Identify and count segments between a start and an end marker
Usually problems like these are solved by fiddling with cumsum
and shift
.
The main idea for this solution is to identify rows where the number of "starts" seen is ahead of the number of "ends" seen by one.
The only assumption I made is that 'start'
and 'end'
alternate, beginning with a 'start'
.
>>> values = df['flag'].eq('start').cumsum()
>>> where = values.sub(1).eq(df['flag'].eq('end').cumsum().shift(1).fillna(0))

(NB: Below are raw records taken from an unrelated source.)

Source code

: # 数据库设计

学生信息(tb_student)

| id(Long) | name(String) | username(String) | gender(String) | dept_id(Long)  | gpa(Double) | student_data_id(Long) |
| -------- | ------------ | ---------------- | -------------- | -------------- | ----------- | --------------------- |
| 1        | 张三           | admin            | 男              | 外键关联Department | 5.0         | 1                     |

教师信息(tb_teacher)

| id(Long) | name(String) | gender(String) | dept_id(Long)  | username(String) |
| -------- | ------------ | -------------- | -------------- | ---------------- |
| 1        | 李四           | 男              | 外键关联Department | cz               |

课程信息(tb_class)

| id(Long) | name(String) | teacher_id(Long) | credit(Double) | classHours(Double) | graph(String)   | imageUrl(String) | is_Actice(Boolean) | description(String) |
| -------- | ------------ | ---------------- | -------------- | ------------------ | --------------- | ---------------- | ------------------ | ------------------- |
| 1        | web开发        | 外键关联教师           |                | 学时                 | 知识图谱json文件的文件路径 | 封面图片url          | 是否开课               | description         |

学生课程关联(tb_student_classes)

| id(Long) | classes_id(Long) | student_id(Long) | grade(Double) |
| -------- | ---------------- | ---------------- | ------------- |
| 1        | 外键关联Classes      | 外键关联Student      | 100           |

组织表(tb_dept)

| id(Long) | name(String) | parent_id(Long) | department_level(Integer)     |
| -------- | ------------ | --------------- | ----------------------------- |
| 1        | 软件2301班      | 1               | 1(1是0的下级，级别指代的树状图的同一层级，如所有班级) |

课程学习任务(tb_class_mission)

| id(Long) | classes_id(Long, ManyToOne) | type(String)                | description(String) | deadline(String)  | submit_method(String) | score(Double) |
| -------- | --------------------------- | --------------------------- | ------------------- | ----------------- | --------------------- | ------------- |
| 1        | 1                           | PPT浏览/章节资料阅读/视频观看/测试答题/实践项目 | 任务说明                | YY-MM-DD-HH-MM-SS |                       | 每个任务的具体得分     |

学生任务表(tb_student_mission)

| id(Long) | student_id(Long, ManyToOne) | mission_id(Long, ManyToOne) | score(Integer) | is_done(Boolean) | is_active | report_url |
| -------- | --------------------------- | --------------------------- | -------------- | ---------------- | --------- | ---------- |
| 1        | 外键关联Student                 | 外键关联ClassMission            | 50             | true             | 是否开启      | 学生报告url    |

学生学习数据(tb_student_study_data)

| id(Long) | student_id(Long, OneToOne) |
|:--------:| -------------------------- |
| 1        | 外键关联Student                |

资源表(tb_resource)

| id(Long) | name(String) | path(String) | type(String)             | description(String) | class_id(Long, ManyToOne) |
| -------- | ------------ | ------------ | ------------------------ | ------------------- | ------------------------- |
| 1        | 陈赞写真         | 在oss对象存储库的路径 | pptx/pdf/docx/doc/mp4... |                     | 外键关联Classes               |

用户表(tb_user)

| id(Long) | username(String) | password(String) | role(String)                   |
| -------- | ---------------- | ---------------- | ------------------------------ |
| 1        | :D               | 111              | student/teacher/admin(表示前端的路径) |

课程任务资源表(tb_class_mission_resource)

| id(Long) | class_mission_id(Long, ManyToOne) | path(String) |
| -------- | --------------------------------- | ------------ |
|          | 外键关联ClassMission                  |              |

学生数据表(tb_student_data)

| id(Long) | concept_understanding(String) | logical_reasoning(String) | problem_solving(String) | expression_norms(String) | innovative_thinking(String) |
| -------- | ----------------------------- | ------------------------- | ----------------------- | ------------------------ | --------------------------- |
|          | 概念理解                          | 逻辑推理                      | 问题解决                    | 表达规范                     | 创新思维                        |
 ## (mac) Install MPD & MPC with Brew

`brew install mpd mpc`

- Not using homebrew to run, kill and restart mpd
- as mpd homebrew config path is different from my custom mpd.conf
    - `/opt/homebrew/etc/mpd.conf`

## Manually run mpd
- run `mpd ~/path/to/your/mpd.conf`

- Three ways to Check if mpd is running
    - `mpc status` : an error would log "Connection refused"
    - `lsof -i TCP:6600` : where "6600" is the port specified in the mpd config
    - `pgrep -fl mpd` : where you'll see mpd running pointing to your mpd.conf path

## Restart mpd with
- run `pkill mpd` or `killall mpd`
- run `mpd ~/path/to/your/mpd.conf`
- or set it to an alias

>>> df['flag_periods'] = df['flag'].mask(where, values)
>>> df
flag flag_periods
0 None None
1 start 1
2 None 1
3 None 1
4 end 1
5 start 2
6 end 2
7 None None
8 start 3
9 None 3
10 end 3
11 None None
Visualization:
>>> df['values'] = df.eq('start').cumsum()
>>> df['end_cumsum'] = df['flag'].eq('end').cumsum()
>>> df['end_cumsum_s1'] = df['end_cumsum'].shift(1).fillna(0)
>>> df['values-1'] = df['values'].sub(1)
>>> df['where'] = df['values-1'].eq(df['end_cumsum_s1'])
>>> df
flag values end_cumsum end_cumsum_s1 values-1 where
0 None 0 0 0.0 -1 False
1 start 1 0 0.0 0 True
2 None 1 0 0.0 0 True
3 None 1 0 0.0 0 True
4 end 1 1 0.0 0 True
5 start 2 1 1.0 1 True
6 end 2 2 1.0 1 True
7 None 2 2 2.0 1 False
8 start 3 2 2.0 2 True
9 None 3 2 2.0 2 True
10 end 3 3 2.0 2 True
11 None 3 3 3.0 2 False
edit: added .fillna(0)
to account for dataframes where the first value in the 'flag'
column is 'start'
.